Ok, so obviously there’s a morsel of discontent here and the vacuum just sort of got stuck in the crossfire. And it has become all too apparent once I started conversing on the subject and after I announced that I didn’t have or need a vacuum or a future and then I allegedly did but it was in a life that I no longer have and now I seem to be endlessly lamenting and somewhat bitching about the pathetic bit of life that I do have. Could it be that obsessing over the floor is really a misplaced fixation in the name of cleanliness as a way to not address what is really screwed up in my life? Or more to the point – what I have screwed up in my life!

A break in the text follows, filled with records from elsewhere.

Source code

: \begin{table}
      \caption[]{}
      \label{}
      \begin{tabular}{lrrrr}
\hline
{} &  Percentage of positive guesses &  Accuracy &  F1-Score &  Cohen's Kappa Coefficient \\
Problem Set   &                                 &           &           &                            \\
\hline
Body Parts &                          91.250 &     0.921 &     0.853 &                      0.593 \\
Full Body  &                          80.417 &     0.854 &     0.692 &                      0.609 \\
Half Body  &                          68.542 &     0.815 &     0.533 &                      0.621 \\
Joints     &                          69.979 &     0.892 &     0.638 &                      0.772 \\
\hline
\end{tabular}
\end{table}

Damn I hate the soul searching drama of self-discovery that precedes an overt observation on my part. It would be so much easier to absent-mindedly come to the same conclusion while drinking coffee and reading the morning paper instead of dissecting my life one layer at a time until I expose the wounded interior to the bright light of day. It’s like waking up and realizing it’s morning and time to get up and start your daily routine and then just giving up to turn over and go back to sleep knowing that you’ll enjoy dreaming life a little better than the real thing.
But getting back to the matter at hand – I’m starting to get the feeling that in setting up my apartment, my life yet again has reached a rather repetitive and tedious point and having to buy things like a dish drying rack or a cutting board for the twentieth time is apparently taking its toll on my psyche and coming to the surface evolved as a soiled rug complex. What an analogy! Messed up life – dirty rug! Internal change – cleaning! It is a tad bit more acceptable intellectually to think that I’m preoccupied with the encrusted carpet because it is an exercise on getting my life together rather than admitting to an obsessive-compulsive disorder of the mind. But if that is so, well herein lies the rub – what exactly is the vacuum representing in this equation? The Eureka Whirlwind Bagless Cyclonic 4880D of self awareness or a little personality overhaul from the good folks down at Royal – “the first name in home care”?
I have often heard it said, well truthfully I only heard it said once and that was in some arcane foreign movie, but anyway here goes – that your home is the mirror of your soul. It may be way past time for some house cleaning on the galactic scale yet it is never too late to put in the work. Which brings to mind that esoteric Zen proverb “Chop wood, carry water” or the long explanation in English – find inner peace in the ordinary routine and once you have attained enlightenment life doesn’t stop. Obviously I still have so much work to do here and in the end my carpet is still as complete a mess as I am.